Your Secret clearance now expires sometimes within a matter of months of being off a contract or out of a job that requires it. OPM is cleaning up the clearances, and revoking millions of them. I've had employees go from active TS to "eligible" status (which mean no clearance) in a matter of a few weeks after their contract ended. That whole "10 year active period" is not true, at least anymore, unless you are in a position that requires the clearance for that whole period of time.

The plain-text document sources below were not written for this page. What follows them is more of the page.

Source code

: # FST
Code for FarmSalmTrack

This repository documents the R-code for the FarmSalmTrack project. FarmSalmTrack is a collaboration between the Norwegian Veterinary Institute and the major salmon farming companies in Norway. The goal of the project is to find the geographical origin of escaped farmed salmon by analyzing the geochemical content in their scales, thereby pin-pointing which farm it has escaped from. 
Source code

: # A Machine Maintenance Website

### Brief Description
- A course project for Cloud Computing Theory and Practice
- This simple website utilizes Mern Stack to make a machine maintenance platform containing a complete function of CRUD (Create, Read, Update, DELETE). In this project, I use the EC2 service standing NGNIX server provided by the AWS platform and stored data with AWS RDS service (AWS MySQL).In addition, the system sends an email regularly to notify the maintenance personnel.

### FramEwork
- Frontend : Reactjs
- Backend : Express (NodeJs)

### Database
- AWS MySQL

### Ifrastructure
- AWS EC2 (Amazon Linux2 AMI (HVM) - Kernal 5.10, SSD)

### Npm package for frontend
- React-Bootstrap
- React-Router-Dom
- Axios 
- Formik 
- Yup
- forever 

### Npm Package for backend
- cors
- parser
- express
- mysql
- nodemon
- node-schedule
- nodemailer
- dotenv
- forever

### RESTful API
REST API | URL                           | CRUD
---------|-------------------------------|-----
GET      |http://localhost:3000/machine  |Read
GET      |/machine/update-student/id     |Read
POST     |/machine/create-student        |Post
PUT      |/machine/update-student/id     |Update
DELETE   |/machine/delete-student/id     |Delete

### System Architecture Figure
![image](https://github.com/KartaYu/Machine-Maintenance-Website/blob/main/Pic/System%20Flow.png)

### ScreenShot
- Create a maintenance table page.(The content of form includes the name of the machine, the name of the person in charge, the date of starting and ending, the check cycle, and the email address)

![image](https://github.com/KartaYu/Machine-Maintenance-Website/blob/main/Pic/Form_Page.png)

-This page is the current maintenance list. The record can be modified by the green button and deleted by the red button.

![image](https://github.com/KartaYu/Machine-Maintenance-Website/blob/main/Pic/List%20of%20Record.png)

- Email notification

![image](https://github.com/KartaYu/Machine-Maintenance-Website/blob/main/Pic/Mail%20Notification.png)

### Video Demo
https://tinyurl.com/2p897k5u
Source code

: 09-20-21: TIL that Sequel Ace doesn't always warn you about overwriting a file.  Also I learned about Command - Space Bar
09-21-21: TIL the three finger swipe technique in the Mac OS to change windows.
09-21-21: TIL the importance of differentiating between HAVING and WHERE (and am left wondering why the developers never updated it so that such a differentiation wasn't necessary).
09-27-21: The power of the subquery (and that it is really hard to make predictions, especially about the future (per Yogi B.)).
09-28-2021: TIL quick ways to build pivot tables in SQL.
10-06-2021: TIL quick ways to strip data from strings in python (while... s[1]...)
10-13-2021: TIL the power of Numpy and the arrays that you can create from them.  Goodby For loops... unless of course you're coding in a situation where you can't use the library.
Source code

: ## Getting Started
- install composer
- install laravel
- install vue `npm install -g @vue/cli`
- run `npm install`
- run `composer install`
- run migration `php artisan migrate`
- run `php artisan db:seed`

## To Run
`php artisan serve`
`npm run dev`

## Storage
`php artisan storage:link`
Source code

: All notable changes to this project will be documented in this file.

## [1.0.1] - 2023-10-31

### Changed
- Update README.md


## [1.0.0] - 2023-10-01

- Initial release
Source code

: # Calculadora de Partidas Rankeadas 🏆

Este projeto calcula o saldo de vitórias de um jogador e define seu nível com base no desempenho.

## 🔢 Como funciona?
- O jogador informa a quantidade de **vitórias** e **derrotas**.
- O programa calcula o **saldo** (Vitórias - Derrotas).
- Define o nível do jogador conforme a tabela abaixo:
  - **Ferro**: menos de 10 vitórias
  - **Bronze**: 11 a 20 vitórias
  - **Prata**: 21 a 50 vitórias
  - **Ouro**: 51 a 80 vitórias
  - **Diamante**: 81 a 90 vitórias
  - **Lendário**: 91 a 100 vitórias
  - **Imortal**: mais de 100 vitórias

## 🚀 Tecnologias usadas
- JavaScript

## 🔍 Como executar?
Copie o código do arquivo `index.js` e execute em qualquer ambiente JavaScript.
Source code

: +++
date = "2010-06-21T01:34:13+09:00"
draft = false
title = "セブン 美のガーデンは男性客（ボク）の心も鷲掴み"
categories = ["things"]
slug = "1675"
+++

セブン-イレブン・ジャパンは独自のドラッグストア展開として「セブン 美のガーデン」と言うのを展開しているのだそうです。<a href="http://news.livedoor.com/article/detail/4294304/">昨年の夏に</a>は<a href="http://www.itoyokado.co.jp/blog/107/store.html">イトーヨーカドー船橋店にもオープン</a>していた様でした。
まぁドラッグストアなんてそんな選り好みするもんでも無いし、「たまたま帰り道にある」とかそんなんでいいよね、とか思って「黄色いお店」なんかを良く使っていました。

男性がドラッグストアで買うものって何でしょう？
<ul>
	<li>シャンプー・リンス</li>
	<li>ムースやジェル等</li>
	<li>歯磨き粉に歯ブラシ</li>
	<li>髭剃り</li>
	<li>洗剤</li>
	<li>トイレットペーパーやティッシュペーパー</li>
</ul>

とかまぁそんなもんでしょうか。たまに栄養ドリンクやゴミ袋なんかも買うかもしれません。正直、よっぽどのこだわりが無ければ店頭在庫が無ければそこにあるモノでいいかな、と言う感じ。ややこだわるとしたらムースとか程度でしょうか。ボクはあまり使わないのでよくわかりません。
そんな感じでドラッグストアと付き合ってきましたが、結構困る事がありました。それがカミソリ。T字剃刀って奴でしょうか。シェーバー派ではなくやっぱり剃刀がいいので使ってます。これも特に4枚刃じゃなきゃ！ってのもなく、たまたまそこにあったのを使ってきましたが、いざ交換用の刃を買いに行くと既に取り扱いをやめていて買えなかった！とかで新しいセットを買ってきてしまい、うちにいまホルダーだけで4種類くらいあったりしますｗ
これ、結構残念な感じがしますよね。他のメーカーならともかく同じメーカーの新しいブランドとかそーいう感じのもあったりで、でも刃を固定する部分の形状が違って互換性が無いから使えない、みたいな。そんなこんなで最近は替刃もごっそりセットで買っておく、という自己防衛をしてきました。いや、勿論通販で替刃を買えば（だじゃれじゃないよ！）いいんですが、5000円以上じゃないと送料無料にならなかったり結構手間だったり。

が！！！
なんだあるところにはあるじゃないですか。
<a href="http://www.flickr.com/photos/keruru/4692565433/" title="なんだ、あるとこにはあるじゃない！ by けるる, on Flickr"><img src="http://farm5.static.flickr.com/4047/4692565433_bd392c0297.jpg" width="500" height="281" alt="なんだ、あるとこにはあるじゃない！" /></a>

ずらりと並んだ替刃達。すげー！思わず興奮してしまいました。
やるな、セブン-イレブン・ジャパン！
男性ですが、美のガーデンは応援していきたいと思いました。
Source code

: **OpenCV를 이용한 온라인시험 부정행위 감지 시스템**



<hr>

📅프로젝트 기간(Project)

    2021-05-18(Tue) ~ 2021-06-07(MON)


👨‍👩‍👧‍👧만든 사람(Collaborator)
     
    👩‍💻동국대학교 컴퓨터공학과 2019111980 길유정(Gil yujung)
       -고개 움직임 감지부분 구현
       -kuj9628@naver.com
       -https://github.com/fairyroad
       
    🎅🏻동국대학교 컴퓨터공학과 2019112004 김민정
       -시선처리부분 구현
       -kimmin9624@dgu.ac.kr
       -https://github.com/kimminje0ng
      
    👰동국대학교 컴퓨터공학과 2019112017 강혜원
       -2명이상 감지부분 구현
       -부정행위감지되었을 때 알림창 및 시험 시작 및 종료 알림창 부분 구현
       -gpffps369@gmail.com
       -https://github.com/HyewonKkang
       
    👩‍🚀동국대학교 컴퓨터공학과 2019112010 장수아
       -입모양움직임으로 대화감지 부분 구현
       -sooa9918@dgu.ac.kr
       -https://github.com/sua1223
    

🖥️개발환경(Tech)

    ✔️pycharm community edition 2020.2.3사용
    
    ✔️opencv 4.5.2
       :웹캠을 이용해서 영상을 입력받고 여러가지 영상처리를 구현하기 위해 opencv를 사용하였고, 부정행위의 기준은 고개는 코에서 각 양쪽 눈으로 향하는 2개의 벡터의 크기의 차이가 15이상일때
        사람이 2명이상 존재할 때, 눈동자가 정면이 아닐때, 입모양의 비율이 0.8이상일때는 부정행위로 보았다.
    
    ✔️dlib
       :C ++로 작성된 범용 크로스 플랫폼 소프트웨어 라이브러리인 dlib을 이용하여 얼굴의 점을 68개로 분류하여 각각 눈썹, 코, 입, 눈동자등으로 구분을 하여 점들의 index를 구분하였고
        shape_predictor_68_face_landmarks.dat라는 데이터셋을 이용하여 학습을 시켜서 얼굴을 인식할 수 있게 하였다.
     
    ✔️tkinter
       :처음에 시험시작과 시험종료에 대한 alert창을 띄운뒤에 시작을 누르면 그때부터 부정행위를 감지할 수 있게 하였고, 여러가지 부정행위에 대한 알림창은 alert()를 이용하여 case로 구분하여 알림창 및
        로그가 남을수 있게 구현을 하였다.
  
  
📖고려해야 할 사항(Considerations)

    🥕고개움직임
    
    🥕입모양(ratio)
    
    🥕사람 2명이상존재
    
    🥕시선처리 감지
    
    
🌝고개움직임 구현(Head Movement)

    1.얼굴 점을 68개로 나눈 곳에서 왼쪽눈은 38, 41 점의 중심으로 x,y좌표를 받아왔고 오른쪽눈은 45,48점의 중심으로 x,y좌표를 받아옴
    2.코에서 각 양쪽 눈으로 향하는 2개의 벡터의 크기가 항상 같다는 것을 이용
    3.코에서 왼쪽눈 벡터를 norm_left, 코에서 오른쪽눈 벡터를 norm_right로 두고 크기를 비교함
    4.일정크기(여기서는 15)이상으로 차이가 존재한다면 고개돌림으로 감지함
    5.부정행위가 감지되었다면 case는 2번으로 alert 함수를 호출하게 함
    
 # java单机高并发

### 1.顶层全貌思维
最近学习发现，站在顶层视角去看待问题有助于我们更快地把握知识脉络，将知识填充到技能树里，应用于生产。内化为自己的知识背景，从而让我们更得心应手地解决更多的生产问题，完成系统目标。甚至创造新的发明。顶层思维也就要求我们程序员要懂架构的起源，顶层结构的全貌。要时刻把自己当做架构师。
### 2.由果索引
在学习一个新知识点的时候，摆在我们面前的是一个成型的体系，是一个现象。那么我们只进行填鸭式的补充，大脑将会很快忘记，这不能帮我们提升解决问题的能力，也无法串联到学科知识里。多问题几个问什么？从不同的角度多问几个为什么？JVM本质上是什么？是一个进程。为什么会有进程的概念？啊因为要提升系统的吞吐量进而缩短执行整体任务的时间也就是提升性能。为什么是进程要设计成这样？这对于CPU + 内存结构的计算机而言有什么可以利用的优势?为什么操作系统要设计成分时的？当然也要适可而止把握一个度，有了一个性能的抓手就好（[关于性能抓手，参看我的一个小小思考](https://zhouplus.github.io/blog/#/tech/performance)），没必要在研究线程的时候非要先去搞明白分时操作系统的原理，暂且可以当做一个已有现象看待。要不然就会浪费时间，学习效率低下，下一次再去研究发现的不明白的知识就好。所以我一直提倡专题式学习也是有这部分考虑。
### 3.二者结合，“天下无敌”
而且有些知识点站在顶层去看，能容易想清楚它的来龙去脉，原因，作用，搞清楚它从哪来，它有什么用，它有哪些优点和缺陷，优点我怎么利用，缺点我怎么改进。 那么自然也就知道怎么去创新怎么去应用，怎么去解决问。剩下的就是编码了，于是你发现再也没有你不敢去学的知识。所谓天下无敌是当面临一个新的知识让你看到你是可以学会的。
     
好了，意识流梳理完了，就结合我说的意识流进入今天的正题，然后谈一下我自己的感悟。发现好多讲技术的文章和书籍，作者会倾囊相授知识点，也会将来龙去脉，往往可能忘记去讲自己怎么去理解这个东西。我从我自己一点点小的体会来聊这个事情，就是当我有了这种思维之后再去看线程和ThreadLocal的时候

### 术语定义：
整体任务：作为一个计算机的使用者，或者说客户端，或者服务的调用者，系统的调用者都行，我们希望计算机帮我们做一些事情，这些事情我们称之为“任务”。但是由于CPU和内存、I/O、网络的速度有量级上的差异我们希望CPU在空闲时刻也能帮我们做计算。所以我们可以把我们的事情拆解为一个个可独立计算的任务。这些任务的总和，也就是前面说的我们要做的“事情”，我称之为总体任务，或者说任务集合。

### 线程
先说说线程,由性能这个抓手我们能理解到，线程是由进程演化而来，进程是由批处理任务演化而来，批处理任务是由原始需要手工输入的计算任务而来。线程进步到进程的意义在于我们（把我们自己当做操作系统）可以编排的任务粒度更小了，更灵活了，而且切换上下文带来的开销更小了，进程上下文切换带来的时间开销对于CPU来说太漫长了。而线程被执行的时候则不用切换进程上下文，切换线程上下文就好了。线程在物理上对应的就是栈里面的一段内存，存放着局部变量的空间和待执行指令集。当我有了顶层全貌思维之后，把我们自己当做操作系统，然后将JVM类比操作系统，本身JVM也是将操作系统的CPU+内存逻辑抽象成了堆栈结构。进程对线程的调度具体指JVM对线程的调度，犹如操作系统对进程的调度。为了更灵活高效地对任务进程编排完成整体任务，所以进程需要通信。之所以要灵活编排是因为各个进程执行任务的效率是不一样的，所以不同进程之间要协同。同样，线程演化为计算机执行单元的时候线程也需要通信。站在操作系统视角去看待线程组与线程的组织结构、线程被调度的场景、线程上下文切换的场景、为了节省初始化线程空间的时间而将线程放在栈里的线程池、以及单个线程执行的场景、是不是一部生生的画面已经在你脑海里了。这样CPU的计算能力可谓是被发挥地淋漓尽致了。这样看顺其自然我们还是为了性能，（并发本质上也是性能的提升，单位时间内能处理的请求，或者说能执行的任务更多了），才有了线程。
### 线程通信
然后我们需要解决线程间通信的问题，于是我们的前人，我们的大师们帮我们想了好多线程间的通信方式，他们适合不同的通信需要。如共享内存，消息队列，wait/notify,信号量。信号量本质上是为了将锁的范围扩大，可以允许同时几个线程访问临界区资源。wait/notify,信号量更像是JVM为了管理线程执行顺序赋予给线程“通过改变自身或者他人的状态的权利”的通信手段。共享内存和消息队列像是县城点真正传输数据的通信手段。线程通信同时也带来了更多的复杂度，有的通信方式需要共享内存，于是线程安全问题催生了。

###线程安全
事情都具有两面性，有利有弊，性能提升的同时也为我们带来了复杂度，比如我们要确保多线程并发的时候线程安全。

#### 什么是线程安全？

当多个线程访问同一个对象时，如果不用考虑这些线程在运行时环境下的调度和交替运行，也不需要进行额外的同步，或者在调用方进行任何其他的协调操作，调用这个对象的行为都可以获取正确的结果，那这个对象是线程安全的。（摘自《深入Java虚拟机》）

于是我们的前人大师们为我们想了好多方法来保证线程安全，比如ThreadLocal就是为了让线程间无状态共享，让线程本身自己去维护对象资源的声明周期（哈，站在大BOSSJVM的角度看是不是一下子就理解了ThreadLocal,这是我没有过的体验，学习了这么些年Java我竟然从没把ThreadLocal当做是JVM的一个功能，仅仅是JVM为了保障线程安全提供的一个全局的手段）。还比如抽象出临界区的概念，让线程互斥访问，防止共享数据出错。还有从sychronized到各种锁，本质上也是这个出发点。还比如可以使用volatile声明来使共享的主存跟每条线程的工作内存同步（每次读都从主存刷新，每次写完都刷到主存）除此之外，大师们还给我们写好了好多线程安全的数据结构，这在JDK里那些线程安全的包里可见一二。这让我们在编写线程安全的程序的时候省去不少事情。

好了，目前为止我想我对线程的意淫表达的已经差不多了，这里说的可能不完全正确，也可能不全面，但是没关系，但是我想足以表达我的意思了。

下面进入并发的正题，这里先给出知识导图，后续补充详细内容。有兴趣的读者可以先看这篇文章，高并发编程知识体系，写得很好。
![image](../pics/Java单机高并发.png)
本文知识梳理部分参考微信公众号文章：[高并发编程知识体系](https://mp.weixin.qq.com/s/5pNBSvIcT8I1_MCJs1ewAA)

You're considered lucky to retain a clearance more than a month out of the service now, too. OPM is taking a tough stance on unused clearances and it has negatively impacted the job market for recently separated Veterans because the contracts that come out all require a pre-cleared workforce, which is a rapidly diminishing pool of people to pull from given that clearances are now being revoked as soon as someone gets out of the service or leaves their last position.
I don't recall what the actual text says, but when I became a security manager we were always told it was 10/5 years eligible.
But I've never even attempted to get a job that required a clearance after my ETS...
But I think the question being asked is not what you answered. I think he's wondering if his clearance eligibility expired last year, where does he stand in line for getting a job that requires a clearance?
Yeah, and having already had a clearance in the past definitely helps speed up the process to "reactivate" it. The big bummer for companies like mine is that our contract says that we have to have employees with an active clearance. So to activate the clearance, we have to hire them, keep them on overhead for several months and they can't start working until their clearance is approved.
frankydp is likely referring to the DISA Enterprise Email (DEE) service. It's, in my opinion, DISA's largest and most mature "cloud" service. And it serves all of DoD.
I have a Secret and am mid job-hunt. Working anywhere warm? :V Clearence has been verified as active as-of last month? I suppose they are keeping it due to my IRR status
Not to mention desktop/laptop OS, collaboration tools, web servers, forest/domain management at 800 sites in 70 countries.